Curitiba - O piloto paranaense Ricardo Zonta conquistou, com duas etapas de antecedência, o título de campeão da temporada 2002 da Telefônica World Series. O campeonato foi decidido em Valência, na Espanha, quando Zonta ganhou uma e chegou em segundo na outra corrida da etapa. Com isso, somou sete vitórias em 14 corridas disputadas e 244 pontos.
Ele nem teve muito tempo de comemorar pois no domingo mesmo embarcou para o Brasil e chegou a Curitiba ontem cedo. Agora terá umas breves férias até voltar a pilotar e a próxima prova será justamente no Autódromo Internacional de Curitiba, no dia 1º de setembro. A temporada termina dia 8, em Interlagos.
Agora, Ricardo Zonta já começa a tentar definir o que fará na temporada de 2003. Segundo ele mesmo, tem 50% de chances de permanecer na Telefônica World Series, para a qual já tem ''boas propostas'' e os outros 50% de se transferir para a Indy/Cart, categoria que ainda não definiu o futuro, se passa a ser monomotor e até com a possível entrada de Bernie Eclestone, o todo poderoso da Fórmula 1, como tem sido aventado.

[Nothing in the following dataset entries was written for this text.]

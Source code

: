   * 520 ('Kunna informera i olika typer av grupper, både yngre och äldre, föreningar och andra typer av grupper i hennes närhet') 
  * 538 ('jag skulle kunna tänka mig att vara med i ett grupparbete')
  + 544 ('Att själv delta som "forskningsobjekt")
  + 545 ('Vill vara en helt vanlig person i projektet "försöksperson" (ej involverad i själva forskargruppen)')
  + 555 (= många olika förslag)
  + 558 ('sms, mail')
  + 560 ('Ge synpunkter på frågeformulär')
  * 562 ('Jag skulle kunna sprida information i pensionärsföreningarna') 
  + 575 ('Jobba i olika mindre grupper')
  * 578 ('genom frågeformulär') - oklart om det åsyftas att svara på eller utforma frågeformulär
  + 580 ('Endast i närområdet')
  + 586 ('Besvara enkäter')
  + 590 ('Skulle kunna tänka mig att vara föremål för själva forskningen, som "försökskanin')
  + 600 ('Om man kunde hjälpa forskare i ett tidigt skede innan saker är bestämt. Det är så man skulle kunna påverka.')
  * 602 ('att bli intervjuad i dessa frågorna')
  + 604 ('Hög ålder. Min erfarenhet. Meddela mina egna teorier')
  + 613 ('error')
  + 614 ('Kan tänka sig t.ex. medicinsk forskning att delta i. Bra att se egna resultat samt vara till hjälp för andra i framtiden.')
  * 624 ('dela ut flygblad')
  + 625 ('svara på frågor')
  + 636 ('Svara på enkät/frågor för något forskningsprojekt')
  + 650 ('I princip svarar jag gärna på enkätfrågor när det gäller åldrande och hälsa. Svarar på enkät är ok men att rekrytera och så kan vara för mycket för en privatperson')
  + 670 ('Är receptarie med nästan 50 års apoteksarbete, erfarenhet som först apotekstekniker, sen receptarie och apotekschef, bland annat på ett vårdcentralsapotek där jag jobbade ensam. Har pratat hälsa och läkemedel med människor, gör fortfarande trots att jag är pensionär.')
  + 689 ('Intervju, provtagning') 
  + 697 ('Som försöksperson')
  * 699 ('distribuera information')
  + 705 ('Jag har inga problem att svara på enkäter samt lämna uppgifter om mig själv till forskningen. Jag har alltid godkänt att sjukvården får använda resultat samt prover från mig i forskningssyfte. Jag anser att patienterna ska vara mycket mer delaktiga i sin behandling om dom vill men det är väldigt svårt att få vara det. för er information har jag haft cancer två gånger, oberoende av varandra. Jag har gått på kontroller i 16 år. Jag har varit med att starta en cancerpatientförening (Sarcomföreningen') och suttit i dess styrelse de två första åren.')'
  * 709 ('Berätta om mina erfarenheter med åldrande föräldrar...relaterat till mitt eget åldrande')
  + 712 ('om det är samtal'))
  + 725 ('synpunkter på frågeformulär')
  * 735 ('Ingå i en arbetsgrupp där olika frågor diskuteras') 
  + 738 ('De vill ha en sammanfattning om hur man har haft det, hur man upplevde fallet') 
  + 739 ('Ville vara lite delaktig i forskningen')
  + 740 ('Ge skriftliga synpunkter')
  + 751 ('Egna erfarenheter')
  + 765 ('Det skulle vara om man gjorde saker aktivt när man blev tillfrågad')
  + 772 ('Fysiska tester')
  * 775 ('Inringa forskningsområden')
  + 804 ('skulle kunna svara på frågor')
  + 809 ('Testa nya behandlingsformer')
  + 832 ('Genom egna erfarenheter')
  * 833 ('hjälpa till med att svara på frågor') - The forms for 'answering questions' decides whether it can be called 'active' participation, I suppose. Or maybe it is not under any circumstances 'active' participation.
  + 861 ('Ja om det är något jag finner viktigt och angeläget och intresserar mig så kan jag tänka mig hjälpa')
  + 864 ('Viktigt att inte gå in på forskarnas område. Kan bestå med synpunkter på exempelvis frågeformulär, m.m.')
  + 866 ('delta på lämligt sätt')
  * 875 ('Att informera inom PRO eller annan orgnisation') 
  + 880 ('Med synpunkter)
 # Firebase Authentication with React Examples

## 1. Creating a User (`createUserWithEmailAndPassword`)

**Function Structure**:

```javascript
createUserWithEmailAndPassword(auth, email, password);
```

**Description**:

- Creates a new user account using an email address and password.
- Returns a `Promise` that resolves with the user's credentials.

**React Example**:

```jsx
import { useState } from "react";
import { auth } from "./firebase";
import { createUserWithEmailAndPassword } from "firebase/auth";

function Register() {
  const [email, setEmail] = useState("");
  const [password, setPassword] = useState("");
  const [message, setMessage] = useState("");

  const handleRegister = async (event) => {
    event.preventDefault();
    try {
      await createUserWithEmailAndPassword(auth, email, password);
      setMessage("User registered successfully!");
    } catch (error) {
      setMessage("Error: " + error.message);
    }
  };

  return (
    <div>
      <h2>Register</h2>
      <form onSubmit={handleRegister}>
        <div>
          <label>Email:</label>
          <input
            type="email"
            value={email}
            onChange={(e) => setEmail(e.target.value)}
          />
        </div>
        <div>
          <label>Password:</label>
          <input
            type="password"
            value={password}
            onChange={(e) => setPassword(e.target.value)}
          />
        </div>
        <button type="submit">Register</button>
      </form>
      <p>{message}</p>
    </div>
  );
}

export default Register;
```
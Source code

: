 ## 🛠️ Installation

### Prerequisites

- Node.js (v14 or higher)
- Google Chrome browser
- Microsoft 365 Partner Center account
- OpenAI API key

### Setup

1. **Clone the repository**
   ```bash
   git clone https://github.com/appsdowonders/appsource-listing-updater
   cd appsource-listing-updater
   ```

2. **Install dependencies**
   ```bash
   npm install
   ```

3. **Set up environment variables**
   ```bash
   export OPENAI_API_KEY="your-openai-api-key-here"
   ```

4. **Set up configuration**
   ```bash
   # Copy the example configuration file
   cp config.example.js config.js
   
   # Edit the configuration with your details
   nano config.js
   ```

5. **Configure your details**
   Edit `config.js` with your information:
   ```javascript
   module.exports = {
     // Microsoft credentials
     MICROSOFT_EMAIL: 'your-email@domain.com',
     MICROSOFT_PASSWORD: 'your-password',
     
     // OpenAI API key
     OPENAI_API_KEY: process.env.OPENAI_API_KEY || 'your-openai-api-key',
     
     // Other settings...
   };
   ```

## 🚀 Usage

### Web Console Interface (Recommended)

''Como fui campeão, é um risco permanecer na mesma categoria, mas tenho uma proposta boa e muito positiva'', afirma o piloto que corre pela Gabord Competición, equipe que é patrocinada pelo Barcelona. A entrada de times de futebol na categoria é também um dos fatores do sucesso de público que ela vem tendo. Além do Barcelona, outros clubes que estão presentes são o Real Madrid, o Valência, estes da Espanha, e o Manchester United, da Inglaterra.
A Telefônica World Series é atualmente a quarta mais importante competição do automobilismo mundial, perdendo apenas para a Fórmula 1, a IRL, e a Indy/Cart e ficando à frente da Fórmula 3000 Internacional. Os carros todos usam motor Nissan de 420 cavalos, chassi De Lara e pneus Michelin. Os mecânicos não podem fazer acertos específicos no carro e a cada duas corridas ganhas o piloto deve trocar de motor. Zonta trocou três vezes de motor nesta temporada. 20 carros estão inscritos e para se ter uma idéia da disputa, nesta útlima etapa, em Valência, menos de um segundo de diferença separavam o primeiro e o 17º colocado.
Apesar de ser curitibano, desde 1993 que Zonta não corre no Autódromo Internacional de Curitiba. A última vez ele ainda estava na Fórmula Chevrolet. ''Este será o menor circuito da temporada, mas será uma emoção especial'', diz o piloto e explica: ''Na Fórmula 1, quando corri no Brasil, já foi especial. Agora, em Curitiba, com todas as pessoas que conheço me apoiando, tenho obrigação de fazer o melhor''. Mesmo assim, como já é o atual campeão, não terá pressão para correr. ''Agora até posso dividir a mesma curva'', brinca.